Here’s a fictional, but realistic example. A new virtualization server is being released by Dell. A consumer hears about it because there is a news story on his favorite technology Web site. He wants to know more, so he goes hunting for content. That publication only has that one article, but he doesn’t know that; he follows the links in the article to find additional information. On that publication’s site, he reads an old story about another company that has a virtualization server, then a round-up of virtualization servers, both of which were linked to in the article. He clicks on a link to a white paper (written by Dell, hosted on the publication’s web site), and reads that. But that’s not really all the information he wants – he wants more information on this new virtualization server. So he clicks the link to the press release from Dell. At the bottom of the press release is a link to the page on the Dell website that has more information – so he goes there. The Dell Website has a whole bunch of information on the server, including pictures, a video and a white paper about the benefits of virtualization in an insurance company, which happens to be the industry that the consumer is in, so he reads and watches all that content. After reading all the information available on Dell’s site, the consumer goes to Slashdot to see if anything has been written about the new server, and then goes to Google where he types “Dell virtualization reviews” and goes to five sites that feature reviews from IT pros that have used other Dell virtualization servers in the past.
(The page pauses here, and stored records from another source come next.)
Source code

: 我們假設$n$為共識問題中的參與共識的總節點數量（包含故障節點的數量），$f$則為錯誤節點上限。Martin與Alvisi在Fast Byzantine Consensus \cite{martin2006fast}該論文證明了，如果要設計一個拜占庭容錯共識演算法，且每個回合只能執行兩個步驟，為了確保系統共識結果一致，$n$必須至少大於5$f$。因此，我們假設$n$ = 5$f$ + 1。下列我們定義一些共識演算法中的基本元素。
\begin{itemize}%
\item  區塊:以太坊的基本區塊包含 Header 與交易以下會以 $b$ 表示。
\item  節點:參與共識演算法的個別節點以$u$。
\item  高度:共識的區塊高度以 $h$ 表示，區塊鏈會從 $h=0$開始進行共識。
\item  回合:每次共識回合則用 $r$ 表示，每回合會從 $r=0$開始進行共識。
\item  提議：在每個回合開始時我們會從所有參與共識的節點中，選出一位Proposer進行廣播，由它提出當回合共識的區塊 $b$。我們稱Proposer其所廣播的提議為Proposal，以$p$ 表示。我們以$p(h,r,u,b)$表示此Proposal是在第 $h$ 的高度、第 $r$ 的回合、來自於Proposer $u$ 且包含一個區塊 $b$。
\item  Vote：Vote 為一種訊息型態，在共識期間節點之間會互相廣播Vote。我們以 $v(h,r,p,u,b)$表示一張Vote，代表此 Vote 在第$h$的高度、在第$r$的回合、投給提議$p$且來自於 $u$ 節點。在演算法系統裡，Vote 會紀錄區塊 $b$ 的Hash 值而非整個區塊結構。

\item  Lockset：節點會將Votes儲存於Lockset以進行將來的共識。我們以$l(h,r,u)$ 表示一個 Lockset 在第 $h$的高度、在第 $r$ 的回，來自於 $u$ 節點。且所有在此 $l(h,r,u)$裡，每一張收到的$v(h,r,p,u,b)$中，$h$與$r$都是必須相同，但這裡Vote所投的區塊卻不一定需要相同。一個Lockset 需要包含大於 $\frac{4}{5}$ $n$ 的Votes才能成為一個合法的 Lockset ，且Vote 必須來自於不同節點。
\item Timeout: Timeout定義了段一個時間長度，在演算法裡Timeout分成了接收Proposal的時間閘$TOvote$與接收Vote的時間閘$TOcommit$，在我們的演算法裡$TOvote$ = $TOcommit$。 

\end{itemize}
He then gets back to work, fairly satisfied with the information that he’s read.

In the old model, publishers don’t really believe that this is the way things work. They don’t believe that a consumer of content reads any information from a vendor and believes it. But the truth is, content consumers are looking for multiple angles on the same topic. They want to know what the journalist thinks and will give that information great weight, but they also want to know what the vendor says about their own product, and what their peers have to say. Just check out the graphic below, from the Enquiro Business to Business survey 2007 (registration required) – about the types of content that are involved in and influence the B2B buying process. Content from all sources isn’t only viable, it’s necessary and highly influential. Publishers, many of which have a large number of livelihoods tied up in the traditional publishing model, aren’t totally willing to let go of their long-held beliefs to embrace an online strategy that includes content from a wide array of sources. But they must if they want to retain their audience and subscribers.

These are the problems with publishing that I see – 1) the need for effective audience development methodologies; 2) the ability to support ROI-based advertising programs and; 3) the diversification of content types to solve all the needs and wants of the core audience.

Without embracing these three elements, traditional publishers are doomed. But if publishers can figure these things out, it might just save publishing.